Tips For Managing Your First Three Months As A New Sales Manager

Published: 14th June 2010
Views: N/A

The first few months for any one entering a new management position is daunting at the best of times. Even those lucky enough to be supported with management training will find it challenging. This is particularly true for sales people being promoted to sales managers. How they manage and what they do in their initial three months is critical to their future success as it will determine how the Sales Manager copes with your new employees, colleagues and superiors later on.



You should not fall into the trap of assuming that everyone will welcome you with open arms. Indeed, it is likely that you will be looked at in a critical way by some people. You are likely to have to manage anxiety from your sales team, colleague envy from those who attended the same management training as you but who were passed over for promotion, as well as resentment from people in other departments. Everything you do and every decision you make will be subject to scrutiny. Rumours will be rife. The following advice will help you make the transition more easily.
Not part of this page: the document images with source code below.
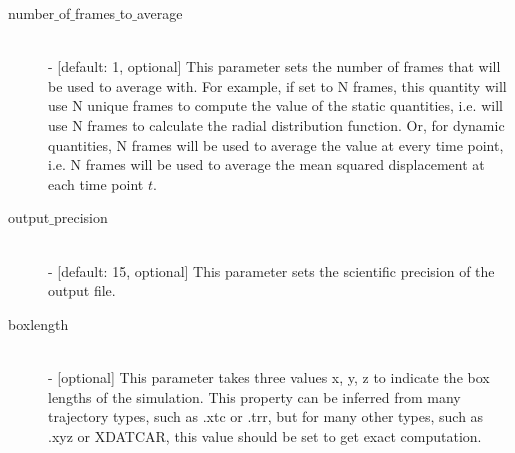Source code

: \documentclass{article}
\begin{document}
\begin{description}
	\item[number$\_$of$\_$frames$\_$to$\_$average] \hfill \\
	- [default: 1, optional] This parameter sets the number of frames that will be used to average with.  For example, if set to N frames, this quantity will use N unique frames to compute the value of the static quantities, i.e. will use N frames to calculate the radial distribution function.  Or, for dynamic quantities, N frames will be used to average the value at every time point, i.e. N frames will be used to average the mean squared displacement at each time point $t$.
	
	\item[output$\_$precision] \hfill \\
	- [default: 15, optional] This parameter sets the scientific precision of the output file.
	
	\item[boxlength] \hfill \\
	- [optional] This parameter takes three values x, y, z to indicate the box lengths of the simulation. This property can be inferred from many trajectory types, such as .xtc or .trr, but for many other types, such as .xyz or XDATCAR, this value should be set to get exact computation.
	
	
\end{description}
\end{document}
Whilst it is important that you quickly aquire an overview of the sales situation, it is equally important that you do not rush into things. You should move forward instead in a systematic way. To do this we suggest you divide your first three months into an "orientation", a "concept" and a "profiling" phase. What to focus on in these phases is described below.



The orientation pahase is the initial phase in your new position. It will probably last about four weeks. Aim to spend much of these first four weeks as possible away from your office and not in the company building. Arrange to accompany your new team on client visits for half days or longer. Have a personal chat with each of your sales people to get to know them.



In this first phase you should set the following goal for yourself: to listen, take on board the problems encountered by your salespeople and gain impressions of the market and your clients.



Never give your point of view on decissions your predecessor may have made as doing so will damage your credibility. If such matters are raised you should appear interested, but remain reserved.



During your first few months, avoid making any decisions that go beyond your day-to-day responsibilities. Defer making far-reaching decisions.



The next month in the job should be considered as the concept phase. You should spend most of this second month at your desk drawing up a list outlining the problems you noticed during your first four weeks.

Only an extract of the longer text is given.